Though I have heard Melinda speak before, several things she discussed resonated deeply with me. In our everyday lives, we walk around with a shell, to protect us from our losses/issues and the world. However, to do a presentation like this means opening one's self up to be vulnerable. Exposing truths, real feelings, and also dredging up the past. Don't get me wrong, the past is always with us, but having to find the courage to verbalize it and it to make sense to others takes great energy. Melinda also mentioned that she can talk to people in her life and yet no one truly understands what she lived through, which compounds the isolation. So much of what she reports as a childhood cancer survivor is true for parents as well. Especially parents who lost a child. Which brings me to another misnomer..... when people think of childhood cancer survivors they think of only the children. But in all reality it is everyone in the entire family system who is a survivor.

Needless to say, we had 130 attendees and people sat through the 90 minute presentation. You could have heard a pin drop!
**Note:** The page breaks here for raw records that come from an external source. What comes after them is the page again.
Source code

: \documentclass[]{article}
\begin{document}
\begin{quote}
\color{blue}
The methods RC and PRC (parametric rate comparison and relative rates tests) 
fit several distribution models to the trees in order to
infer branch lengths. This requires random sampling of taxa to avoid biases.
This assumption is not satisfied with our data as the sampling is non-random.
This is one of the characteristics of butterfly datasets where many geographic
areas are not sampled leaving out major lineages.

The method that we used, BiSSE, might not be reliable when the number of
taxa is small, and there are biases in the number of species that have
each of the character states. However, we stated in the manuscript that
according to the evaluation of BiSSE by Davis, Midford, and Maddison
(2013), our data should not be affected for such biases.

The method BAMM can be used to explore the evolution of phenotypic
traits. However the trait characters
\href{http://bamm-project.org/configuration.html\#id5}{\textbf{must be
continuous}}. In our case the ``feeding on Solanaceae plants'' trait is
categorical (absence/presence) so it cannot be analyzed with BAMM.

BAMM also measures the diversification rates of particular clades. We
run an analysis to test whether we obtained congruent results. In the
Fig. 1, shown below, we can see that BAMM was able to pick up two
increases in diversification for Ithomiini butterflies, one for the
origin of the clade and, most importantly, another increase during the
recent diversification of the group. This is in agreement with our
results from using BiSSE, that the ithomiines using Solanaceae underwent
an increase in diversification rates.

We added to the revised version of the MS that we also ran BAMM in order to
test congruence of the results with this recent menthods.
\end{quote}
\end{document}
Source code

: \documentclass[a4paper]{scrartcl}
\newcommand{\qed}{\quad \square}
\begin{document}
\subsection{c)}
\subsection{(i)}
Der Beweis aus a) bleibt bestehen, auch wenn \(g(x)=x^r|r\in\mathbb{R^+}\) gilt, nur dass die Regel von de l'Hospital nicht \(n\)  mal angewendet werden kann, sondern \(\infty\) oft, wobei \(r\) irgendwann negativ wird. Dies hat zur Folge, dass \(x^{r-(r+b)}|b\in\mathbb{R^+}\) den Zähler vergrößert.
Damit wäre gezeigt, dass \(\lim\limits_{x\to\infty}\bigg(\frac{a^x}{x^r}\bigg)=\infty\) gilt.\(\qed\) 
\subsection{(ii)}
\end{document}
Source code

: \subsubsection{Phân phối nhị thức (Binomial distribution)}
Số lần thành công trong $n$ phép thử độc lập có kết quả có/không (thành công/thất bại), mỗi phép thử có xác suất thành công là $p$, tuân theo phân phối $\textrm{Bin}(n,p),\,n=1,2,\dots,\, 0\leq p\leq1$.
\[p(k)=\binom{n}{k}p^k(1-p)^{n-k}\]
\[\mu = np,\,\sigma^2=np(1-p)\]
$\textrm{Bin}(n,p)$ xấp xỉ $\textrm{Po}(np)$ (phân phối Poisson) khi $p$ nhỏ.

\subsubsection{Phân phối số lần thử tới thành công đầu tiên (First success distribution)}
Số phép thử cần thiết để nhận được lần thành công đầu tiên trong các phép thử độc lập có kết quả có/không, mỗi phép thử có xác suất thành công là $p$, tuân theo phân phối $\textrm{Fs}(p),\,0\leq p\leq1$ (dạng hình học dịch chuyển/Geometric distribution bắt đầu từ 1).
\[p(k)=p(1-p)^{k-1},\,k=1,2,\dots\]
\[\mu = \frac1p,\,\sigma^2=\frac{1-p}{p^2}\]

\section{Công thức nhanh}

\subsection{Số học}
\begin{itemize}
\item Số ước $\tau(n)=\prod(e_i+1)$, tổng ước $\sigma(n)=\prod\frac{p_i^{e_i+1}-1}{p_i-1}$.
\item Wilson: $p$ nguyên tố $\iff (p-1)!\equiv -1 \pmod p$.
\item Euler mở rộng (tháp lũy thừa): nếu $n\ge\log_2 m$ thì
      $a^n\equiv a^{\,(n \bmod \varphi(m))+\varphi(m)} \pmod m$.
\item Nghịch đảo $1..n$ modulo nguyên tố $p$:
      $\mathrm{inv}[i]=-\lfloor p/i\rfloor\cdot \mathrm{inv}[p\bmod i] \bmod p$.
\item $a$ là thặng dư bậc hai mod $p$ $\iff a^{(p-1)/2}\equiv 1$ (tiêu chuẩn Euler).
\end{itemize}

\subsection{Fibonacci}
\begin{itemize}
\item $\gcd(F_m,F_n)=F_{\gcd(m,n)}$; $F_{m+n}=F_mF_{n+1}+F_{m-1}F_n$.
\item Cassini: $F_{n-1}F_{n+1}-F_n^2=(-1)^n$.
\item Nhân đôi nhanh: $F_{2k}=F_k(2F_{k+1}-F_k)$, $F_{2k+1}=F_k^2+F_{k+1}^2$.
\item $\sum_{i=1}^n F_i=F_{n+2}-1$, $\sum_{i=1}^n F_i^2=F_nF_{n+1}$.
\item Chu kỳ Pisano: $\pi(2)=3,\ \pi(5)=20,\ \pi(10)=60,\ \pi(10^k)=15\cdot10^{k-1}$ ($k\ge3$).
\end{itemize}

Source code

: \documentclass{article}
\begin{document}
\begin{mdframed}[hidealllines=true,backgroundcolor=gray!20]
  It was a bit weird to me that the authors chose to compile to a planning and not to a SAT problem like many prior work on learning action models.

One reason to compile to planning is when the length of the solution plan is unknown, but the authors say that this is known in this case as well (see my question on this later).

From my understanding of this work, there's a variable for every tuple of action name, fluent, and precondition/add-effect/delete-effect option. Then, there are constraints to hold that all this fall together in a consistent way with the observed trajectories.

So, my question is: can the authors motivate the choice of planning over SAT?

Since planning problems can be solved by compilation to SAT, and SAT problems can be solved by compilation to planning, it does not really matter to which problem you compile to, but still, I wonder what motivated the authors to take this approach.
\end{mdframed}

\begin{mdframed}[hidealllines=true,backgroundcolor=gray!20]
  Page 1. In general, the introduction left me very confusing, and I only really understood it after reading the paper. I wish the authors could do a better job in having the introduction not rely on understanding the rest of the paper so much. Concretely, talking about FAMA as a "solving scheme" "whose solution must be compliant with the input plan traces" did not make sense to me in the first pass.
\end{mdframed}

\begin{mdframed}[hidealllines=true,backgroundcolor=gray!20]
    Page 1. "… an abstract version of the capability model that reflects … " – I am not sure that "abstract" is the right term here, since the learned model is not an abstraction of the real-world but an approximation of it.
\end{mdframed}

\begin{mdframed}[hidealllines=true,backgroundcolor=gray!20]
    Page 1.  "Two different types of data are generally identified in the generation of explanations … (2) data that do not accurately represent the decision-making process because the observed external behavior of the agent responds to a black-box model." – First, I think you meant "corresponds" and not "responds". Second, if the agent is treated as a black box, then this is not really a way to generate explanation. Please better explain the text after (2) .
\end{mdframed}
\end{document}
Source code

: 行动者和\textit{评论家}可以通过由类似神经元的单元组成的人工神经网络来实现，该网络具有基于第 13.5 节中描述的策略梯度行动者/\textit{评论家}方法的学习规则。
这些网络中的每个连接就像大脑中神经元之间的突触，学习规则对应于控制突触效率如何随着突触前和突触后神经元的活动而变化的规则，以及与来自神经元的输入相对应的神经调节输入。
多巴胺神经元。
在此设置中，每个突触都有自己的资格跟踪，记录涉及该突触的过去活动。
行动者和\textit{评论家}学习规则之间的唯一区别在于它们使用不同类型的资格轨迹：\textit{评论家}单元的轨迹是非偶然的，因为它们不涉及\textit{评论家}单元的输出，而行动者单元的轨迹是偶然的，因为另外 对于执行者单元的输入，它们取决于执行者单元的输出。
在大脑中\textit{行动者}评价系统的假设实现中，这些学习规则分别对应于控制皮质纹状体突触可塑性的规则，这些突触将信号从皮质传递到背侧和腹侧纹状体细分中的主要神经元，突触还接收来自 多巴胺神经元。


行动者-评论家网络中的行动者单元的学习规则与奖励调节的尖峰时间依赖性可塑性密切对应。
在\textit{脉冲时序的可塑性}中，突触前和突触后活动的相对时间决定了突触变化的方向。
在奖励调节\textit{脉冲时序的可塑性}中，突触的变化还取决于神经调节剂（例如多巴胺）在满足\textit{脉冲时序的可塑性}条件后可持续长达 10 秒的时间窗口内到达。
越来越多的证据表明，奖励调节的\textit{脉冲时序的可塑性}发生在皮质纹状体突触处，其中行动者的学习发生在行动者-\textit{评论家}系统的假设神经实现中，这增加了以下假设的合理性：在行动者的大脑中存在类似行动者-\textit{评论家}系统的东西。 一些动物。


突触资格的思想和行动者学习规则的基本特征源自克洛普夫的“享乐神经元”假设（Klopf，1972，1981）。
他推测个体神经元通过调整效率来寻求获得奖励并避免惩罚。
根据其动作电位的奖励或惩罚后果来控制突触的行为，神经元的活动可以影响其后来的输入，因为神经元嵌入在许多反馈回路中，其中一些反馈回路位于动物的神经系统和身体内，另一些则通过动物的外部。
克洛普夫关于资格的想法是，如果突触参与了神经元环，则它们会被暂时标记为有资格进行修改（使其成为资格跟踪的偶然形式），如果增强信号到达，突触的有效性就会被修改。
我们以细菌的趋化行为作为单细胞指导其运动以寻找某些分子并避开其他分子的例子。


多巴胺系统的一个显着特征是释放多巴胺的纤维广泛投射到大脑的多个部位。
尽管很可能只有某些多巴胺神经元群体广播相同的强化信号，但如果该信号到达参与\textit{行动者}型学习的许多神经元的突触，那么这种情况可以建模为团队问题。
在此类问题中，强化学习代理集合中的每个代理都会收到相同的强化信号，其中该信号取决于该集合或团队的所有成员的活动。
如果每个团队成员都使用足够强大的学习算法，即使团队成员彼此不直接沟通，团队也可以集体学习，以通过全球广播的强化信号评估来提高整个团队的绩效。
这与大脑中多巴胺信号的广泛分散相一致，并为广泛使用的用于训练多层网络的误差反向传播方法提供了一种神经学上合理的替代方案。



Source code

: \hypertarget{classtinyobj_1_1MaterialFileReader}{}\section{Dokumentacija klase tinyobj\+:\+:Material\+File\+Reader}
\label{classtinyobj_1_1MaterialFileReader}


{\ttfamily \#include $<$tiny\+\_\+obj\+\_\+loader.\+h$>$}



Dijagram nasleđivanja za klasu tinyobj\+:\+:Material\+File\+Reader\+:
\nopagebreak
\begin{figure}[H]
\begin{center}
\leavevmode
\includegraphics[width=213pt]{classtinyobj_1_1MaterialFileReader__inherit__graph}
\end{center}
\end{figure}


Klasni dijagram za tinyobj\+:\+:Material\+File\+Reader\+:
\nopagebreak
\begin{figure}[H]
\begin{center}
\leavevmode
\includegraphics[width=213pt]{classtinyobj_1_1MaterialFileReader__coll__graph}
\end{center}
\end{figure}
When I returned to our room, I found a towel butterfly! I have no idea why the housekeeper did this, since we did not have an animal in the bathroom at check in. Nonetheless, I view this as a direct Mattie sign.

1 comment:

Margy Jost said...

Vicki, that is a very impressive panel for your presentation especially having a survivor and her Mom talk. I too, think it must takes great courage to open yourself up partularily to a group of mostly strangers. Even if their ultimate goal is so do their part to help to implement the Psychosocial standards. I greatly admire her & her Mom. I have great Faith in Mattie Miracle, you & Peter. At the end of the day, it is still you, other bereaved parents and this young woman & her Mom who live daily with the results of Childhood Cancer. The Drs.making decisions , for children & families with a child in treatment, will eventually make those decisions about their medical protocol and their psychosocial care because of Mattie Miracle. I have lots of Hope!